== Segment start ==
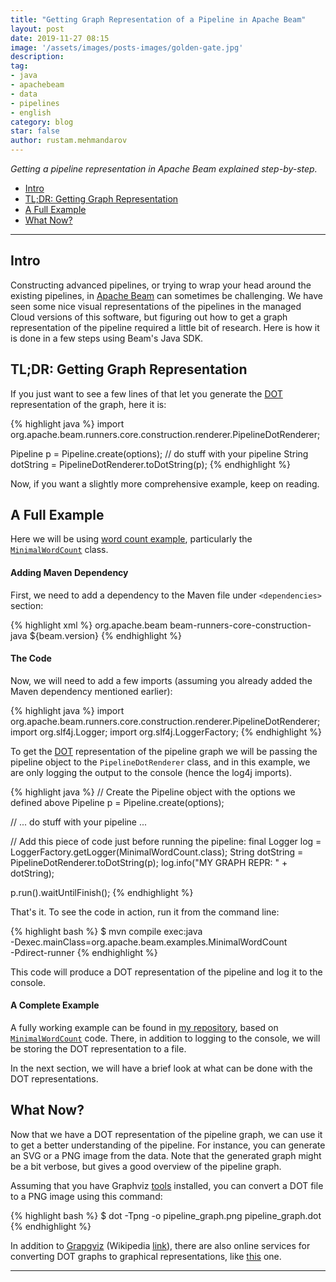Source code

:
 ```yaml
---
title: "Getting Graph Representation of a Pipeline in Apache Beam"
layout: post
date: 2019-11-27 08:15
image: '/assets/images/posts-images/golden-gate.jpg'
description:
tag:
- java
- apachebeam
- data
- pipelines
- english
category: blog
star: false
author: rustam.mehmandarov
---
```


_Getting a pipeline representation in Apache Beam explained step-by-step._

- [Intro](#intro)
- [TL;DR: Getting Graph Representation](#tldr-getting-graph-representation)
- [A Full Example](#a-full-example)
- [What Now?](#what-now)

---

## Intro
Constructing advanced pipelines, or trying to wrap your head around the existing pipelines, in [Apache Beam][1] can sometimes be challenging. We have seen some nice visual representations of the pipelines in the managed Cloud versions of this software, but figuring out how to get a graph representation of the pipeline required a little bit of research. Here is how it is done in a few steps using Beam's Java SDK.


## TL;DR: Getting Graph Representation

If you just want to see a few lines of that let you generate the [DOT][7] representation of the graph, here it is:

{% highlight java %}
import org.apache.beam.runners.core.construction.renderer.PipelineDotRenderer;

Pipeline p = Pipeline.create(options);
// do stuff with your pipeline
String dotString = PipelineDotRenderer.toDotString(p);
{% endhighlight %}

Now, if you want a slightly more comprehensive example, keep on reading.


## A Full Example
Here we will be using [word count example][2], particularly the [`MinimalWordCount`][3] class. 

#### Adding Maven Dependency
First, we need to add a dependency to the Maven file under `<dependencies>` section:

{% highlight xml %}
<dependencies>
    <!-- ... all the other dependencies you may have -->
    <dependency>
        <groupId>org.apache.beam</groupId>
        <artifactId>beam-runners-core-construction-java</artifactId>
        <version>${beam.version}</version>
    </dependency>
</dependencies>
{% endhighlight %}


#### The Code
Now, we will need to add a few imports (assuming you already added the Maven dependency mentioned earlier):

{% highlight java %}
import org.apache.beam.runners.core.construction.renderer.PipelineDotRenderer;
import org.slf4j.Logger;
import org.slf4j.LoggerFactory;
{% endhighlight %}

To get the [DOT][7] representation of the pipeline graph we will be passing the pipeline object to the `PipelineDotRenderer` class, and in this example, we are only logging the output to the console (hence the log4j imports).

{% highlight java %}
// Create the Pipeline object with the options we defined above
Pipeline p = Pipeline.create(options);

// ... do stuff with your pipeline ...

// Add this piece of code just before running the pipeline:
final Logger log = LoggerFactory.getLogger(MinimalWordCount.class);
String dotString = PipelineDotRenderer.toDotString(p);
log.info("MY GRAPH REPR: " + dotString);

p.run().waitUntilFinish();
{% endhighlight %}

That's it. To see the code in action, run it from the command line:

{% highlight bash %}
$ mvn compile exec:java \
 -Dexec.mainClass=org.apache.beam.examples.MinimalWordCount \
 -Pdirect-runner
{% endhighlight %}

This code will produce a DOT representation of the pipeline and log it to the console.

#### A Complete Example

A fully working example can be found in [my repository][8], based on [`MinimalWordCount`][3]
code. There, in addition to logging to the console, we will be storing the DOT representation to a file.

In the next section, we will have a brief look at what can be done with the DOT representations.

## What Now?
Now that we have a DOT representation of the pipeline graph, we can use it to get a better understanding of the pipeline. For instance, you can generate an SVG or a PNG image from the data. Note that the generated graph might be a bit verbose, but gives a good overview of the pipeline graph.

Assuming that you have Graphviz [tools][9] installed, you can convert a DOT file to a PNG image using this command:

{% highlight bash %}
$ dot -Tpng -o pipeline_graph.png pipeline_graph.dot
{% endhighlight %}

In addition to [Grapgviz][4] (Wikipedia [link][5]), there are also online services for converting DOT graphs to graphical representations, like [this][6] one.


---

[1]: https://beam.apache.org/
[2]: https://beam.apache.org/get-started/quickstart-java/#get-the-wordcount-code
[3]: https://github.com/apache/beam/blob/master/examples/java/src/main/java/org/apache/beam/examples/MinimalWordCount.java
[4]: https://www.graphviz.org/
[5]: https://en.wikipedia.org/wiki/Graphviz
[6]: https://dreampuf.github.io/GraphvizOnline
[7]: https://en.wikipedia.org/wiki/DOT_(graph_description_language)
[8]: https://github.com/mehmandarov/word-count-mini-beam
[9]: https://www.graphviz.org/download/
== Segment end ==
TASK BRIEF: All lines of the records above that carry the word "console" should be listed.

WRITTEN RESPONSE:
To get the [DOT][7] representation of the pipeline graph we will be passing the pipeline object to the `PipelineDotRenderer` class, and in this example, we are only logging the output to the console (hence the log4j imports).
This code will produce a DOT representation of the pipeline and log it to the console.
code. There, in addition to logging to the console, we will be storing the DOT representation to a file.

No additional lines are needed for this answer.